Inside the Tower lies the Museo Vivo de Al-Andalus (Al-Andalus Living Museum) where you can discover more about Córdoba’s rich history. The museum takes you back in time to the Middle Ages. Here, you can discover for yourself how the three religions that dominated the city lived together. There are eight rooms in the museum and as you travel through them, you’ll discover artefacts such as tools, paintings, and tapestries from the time.
However, Córdoba isn’t just old buildings, it’s also a thriving Spanish city full of modern life. Like the rest of the region of Andalusia, Córdoba loves its flamenco. Intertwined with the region’s history, it’s said that flamenco dates back to the ninth century, when the Roma people migrated to the region from India. Over time, other influences from Christian, Moorish, and Jewish cultures affected the dance and made it what it is today. In 2010, UNESCO gave the dance, Masterpieces of Oral and Intangible Heritage of Humanity status to acknowledge flamencos’ cultural importance to the region and to Spain.

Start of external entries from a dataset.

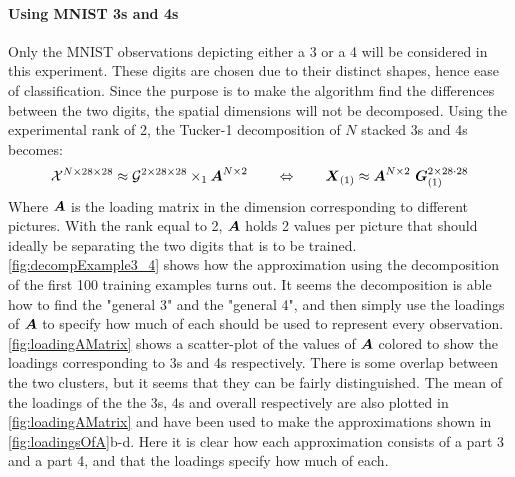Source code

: \paragraph{Using MNIST 3s and 4s}
Only the MNIST observations depicting either a 3 or a 4 will be considered in this experiment. These digits are chosen due to their distinct shapes, hence ease of classification. Since the purpose is to make the algorithm find the differences between the two digits, the spatial dimensions will not be decomposed. Using the experimental rank of 2, the Tucker-1 decomposition of $N$ stacked 3s and 4s becomes:
\begin{equation}
    \tensor{X}^{N\times 28\times 28} \approx \tensor{G}^{2 \times 28 \times 28} \times_1 \bs{A}^{N\times 2} \qquad \Leftrightarrow \qquad \bs{X}_{(1)} \approx \bs{A}^{N\times 2} \ \bs{G}^{2 \times 28\cdot 28}_{(1)}
\end{equation}
Where $\boldsymbol{A}$ is the loading matrix in the dimension corresponding to different pictures. With the rank equal to 2, $\boldsymbol{A}$ holds 2 values per picture that should ideally be separating the two digits that is to be trained. \autoref{fig:decompExample3_4} shows how the approximation using the decomposition of the first 100 training examples turns out. It seems the decomposition is able how to find the "general 3" and the "general 4", and then simply use the loadings of $\boldsymbol{A}$ to specify how much of each should be used to represent every observation. \autoref{fig:loadingAMatrix} shows a scatter-plot of the values of $\boldsymbol{A}$ colored to show the loadings corresponding to 3s and 4s respectively. There is some overlap between the two clusters, but it seems that they can be fairly distinguished. The mean of the loadings of the the 3s, 4s and overall respectively are also plotted in \autoref{fig:loadingAMatrix} and have been used to make the approximations shown in \autoref{fig:loadingsOfA}b-d. Here it is clear how each approximation consists of a part 3 and a part 4, and that the loadings specify how much of each.
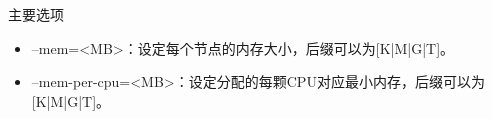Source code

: \begin{frame}{主要选项}
\begin{itemize}
%
%
%
%
%
%
%
%
   \item --mem=<MB>：设定每个节点的内存大小，后缀可以为[K|M|G|T]。
   \item --mem-per-cpu=<MB>：设定分配的每颗CPU对应最小内存，后缀可以为[K|M|G|T]。

\end{itemize}
\end{frame}
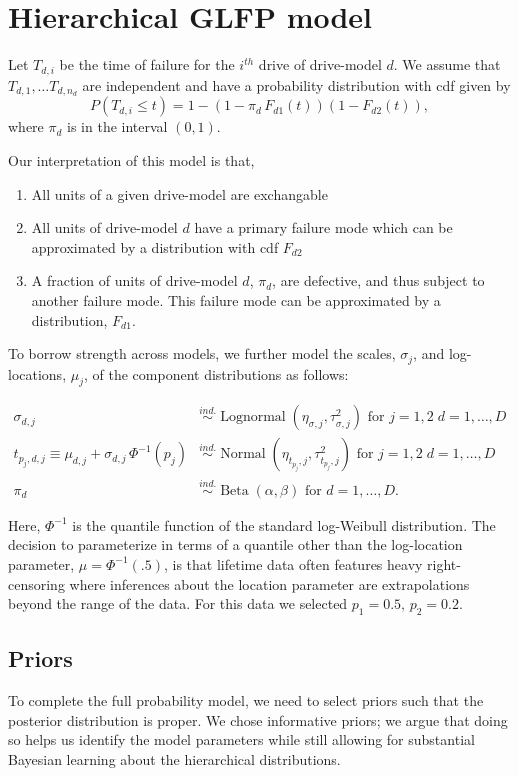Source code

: \documentclass{article}
\newcommand{\ind}{\stackrel{ind.}{\sim}}
\newcommand{\op}{\operatorname}
\begin{document}
\section{Hierarchical GLFP model}
Let $T_{d,i}$ be the time of failure for the $i^{th}$ drive of drive-model $d$.
We assume that $T_{d,1},\ldots T_{d,n_d}$ are independent and have a probability distribution with cdf given by
\begin{equation*}
P(T_{d,i}\le t) = 1 - (1-\pi_d\, F_{d1}(t))(1 - F_{d2}(t)),
\end{equation*}
where $\pi_d$ is in the interval $(0,1)$.

Our interpretation of this model is that,
\begin{enumerate}
\item All units of a given drive-model are exchangable
\item All units of drive-model $d$ have a primary failure mode
  which can be approximated by a distribution with cdf $F_{d2}$
\item A fraction of units of drive-model $d$, $\pi_d$, are defective,
  and thus subject to another failure mode. This failure mode can be
  approximated by a distribution, $F_{d1}$.
\end{enumerate}

To borrow strength across models, we further model the scales, $\sigma_j$, and log-locations, $\mu_j$, of the component distributions as follows:

\begin{align*}
\sigma_{d,j} &\ind \op{Lognormal} \left( \eta_{\sigma,j}, \tau^2_{\sigma,j} \right) \mbox{ for } j=1,2\; d=1,\ldots,D\\
t_{p_j,d,j} \equiv \mu_{d,j} + \sigma_{d,j}\,\Phi^{-1}(p_j) & \ind \op{Normal} \left(\eta_{t_{p_j},j}, \tau^2_{t_{p_j},j}\right) \mbox{ for } j=1,2\; d=1,\ldots,D\\
\pi_d &\ind \op{Beta}(\alpha, \beta) \mbox{ for } d=1,\ldots,D.
\end{align*}

Here, $\Phi^{-1}$ is the quantile function of the standard log-Weibull distribution. The decision to parameterize in terms of a quantile other than the log-location parameter, $\mu = \Phi^{-1}(.5)$, is that lifetime data often features heavy right-censoring where inferences about the location parameter are extrapolations beyond the range of the data. For this data we selected $p_1=0.5,\, p_2 = 0.2$.

\subsection{Priors}
To complete the full probability model, we need to select priors such that the posterior distribution is proper. We chose informative priors; we argue that doing so helps us identify the model parameters while still allowing for substantial Bayesian learning about the hierarchical distributions.
\end{document}
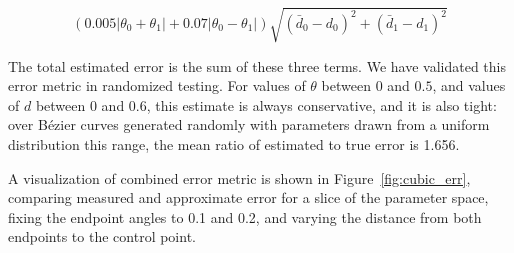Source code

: \documentclass[sigconf, authordraft]{acmart}
\begin{document}
\[
    (0.005|\theta_0+\theta_1| + 0.07|\theta_0 - \theta_1|)\sqrt{(\bar{d}_0 - d_0)^2 + (\bar{d}_1 - d_1)^2}
\]

The total estimated error is the sum of these three terms. We have validated this error metric in randomized testing. For values of $\theta$ between $0$ and $0.5$, and values of $d$ between $0$ and $0.6$, this estimate is always conservative, and it is also tight: over Bézier curves generated randomly with parameters drawn from a uniform distribution this range, the mean ratio of estimated to true error is 1.656.

A visualization of combined error metric is shown in Figure~\ref{fig:cubic_err}, comparing measured and approximate error for a slice of the parameter space, fixing the endpoint angles to 0.1 and 0.2, and varying the distance from both endpoints to the control point.
\end{document}
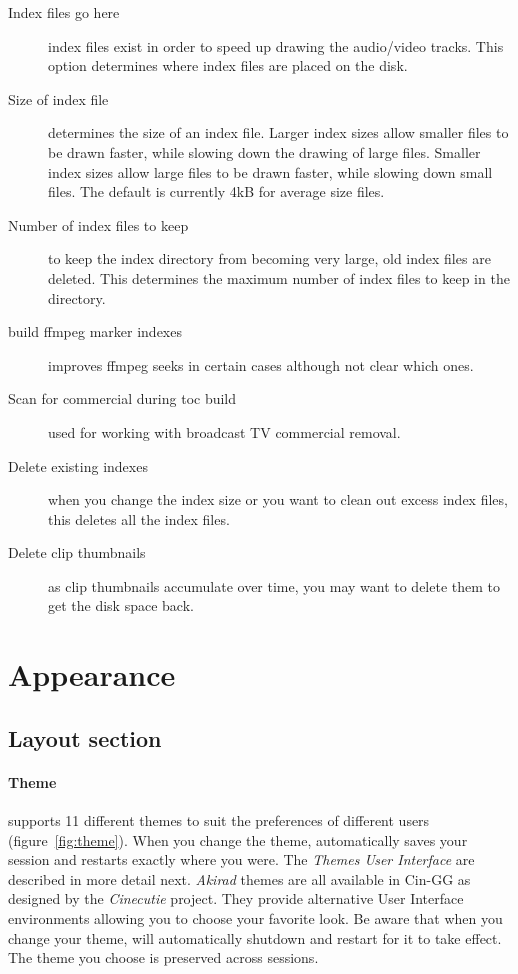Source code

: \begin{description}
    \item[Index files go here] index files exist in order to speed up drawing the audio/video tracks. This option determines where index files are placed on the disk.
    \item[Size of index file] determines the size of an index file. Larger index sizes allow smaller files to be drawn faster, while slowing down the drawing of large files. Smaller index sizes allow large files to be drawn faster, while slowing down small files.  The default is currently 4kB for average size files.
    \item[Number of index files to keep] to keep the index directory from becoming very large, old index files are deleted. This determines the maximum number of index files to keep in the directory.
    \item[build ffmpeg marker indexes] improves ffmpeg seeks in certain cases although not clear which ones.
    \item[Scan for commercial during toc build] used for working with broadcast TV commercial removal.
    \item[Delete existing indexes] when you change the index size or you want to clean out excess index files, this deletes all the index files.
    \item[Delete clip thumbnails] as clip thumbnails accumulate over time, you may want to delete them to get the disk space back.
\end{description}

\section{Appearance}%
\label{sec:appearance}

\subsection{Layout section}%
\label{sub:layout_section}

\paragraph{Theme} \CGG{} supports 11 different themes to suit the preferences of different
users (figure~\ref{fig:theme}).  When you change the theme, \CGG{} automatically saves your
session and restarts exactly where you were.  The \textit{Themes User Interface} are described
in more detail next.  \textit{Akirad} themes are all available in Cin-GG as designed by the
\textit{Cinecutie} project.  They provide alternative User Interface environments allowing
you to choose your favorite look.  Be aware that when you change your theme, \CGG{} will
automatically shutdown and restart for it to take effect.  The theme you choose is preserved
across sessions.

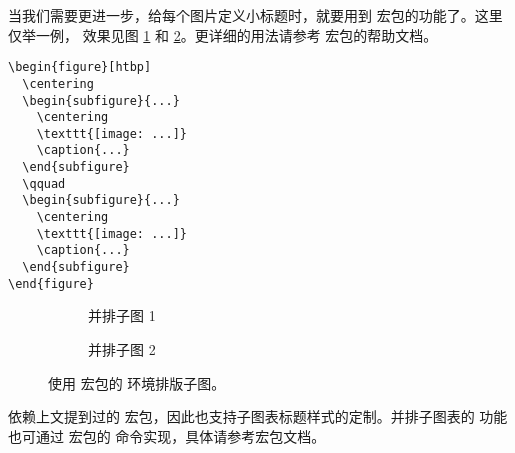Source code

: 当我们需要更进一步，给每个图片定义小标题时，就要用到  宏包的功能了。这里仅举一例，
效果见图 \ref{fig:subfigure-cap1} 和 \ref{fig:subfigure-cap2}。更详细的用法请参考 
宏包的帮助文档。
\begin{verbatim}
\begin{figure}[htbp]
  \centering
  \begin{subfigure}{...}
    \centering
    \texttt{[image: ...]}
    \caption{...}
  \end{subfigure}
  \qquad
  \begin{subfigure}{...}
    \centering
    \texttt{[image: ...]}
    \caption{...}
  \end{subfigure}
\end{figure}
\end{verbatim}

\begin{figure}[htp]
  \centering
  \begin{subfigure}{12em}
    \centering
    \caption{并排子图 1}
    \label{fig:subfigure-cap1}
  \end{subfigure}
  \qquad
  \begin{subfigure}{12em}
    \centering
    \caption{并排子图 2}
    \label{fig:subfigure-cap2}
  \end{subfigure}
  \caption{使用  宏包的  环境排版子图。}
  \label{fig:subcaption}
\end{figure}

 依赖上文提到过的  宏包，因此也支持子图表标题样式的定制。并排子图表的
功能也可通过  宏包的  命令实现，具体请参考宏包文档。

\endinput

Being a core part of Andalusian culture, expect to see flamenco bars and festivals across the region but particularly in Córdoba. Throughout the year, discover the many flamenco festivals that take place in the city. One of the biggest is Noche Blanca del Flamenco (The White Nights of Flamenco), which takes place in June. For two nights every year, Córdoba becomes a sea of budding flamenco fans wearing traditional outfits such as polka dot Gitana dresses. The festival sets up stages at the city’s most iconic locations, and throughout the two nights, some of the biggest flamenco stars, globally and locally, perform for adoring crowds.
If you can’t make it to Córdoba during June, there are plenty of bars that host flamenco nights throughout the year. Tablao El Cardenal is one of the most popular spots in Córdoba to enjoy the art form. Open for 25 years, the bar puts on a show for revellers every night. The two-hour show takes place on the grounds of the old archbishop’s palace, in the shadows of the Great Mosque, and treats guests to a spectacle from five of the city’s award-winning dancers.
If you’re in the city during May, you’re in for a floral extravaganza. For the first two weeks of every year, residents of Córdoba open up their private courtyards—which are said to be the most beautiful in Spain—for the Fiesta of the Patios (Córdoba Patios Festival). For 12 days, you can take a peek into these classic Spanish courtyards and admire the colourful array of flowers that hang from the walls and spill over the balconies. Each year, you can take different routes to discover the myriad courtyards.
Soho Boutique Córdoba
Soho Boutique offers a modern respite in this ancient city. This chic hotel is in the heart of Córdoba and is just a stone’s throw from the city’s biggest attractions, including the Great Mosque and the Roman Temple. Inside the hotel, expect mod-cons with hints of the past. All rooms have contemporary designs with accent walls and Instagrammable furniture. Dip your foot in the rooftop pool or swim a lap or two to beat the summer heat.
Eurostars Patios de Córdoba
One of the few Eurostars in Córdoba, Patios de Córdoba, is a fusion of modern Spanish design and the ancient influences that shape the city. You can see this best in the hotel’s impressive foyer, which comprises three interior courtyards, in a typical Andalusian style, with arches and tiled floors. Rooms are simple in design with accents that hark back to the area’s history, so expect pattern cushions, stone accented walls and ornamental trinkets. From the roof terrace, you can enjoy views of the Mosque’s tower.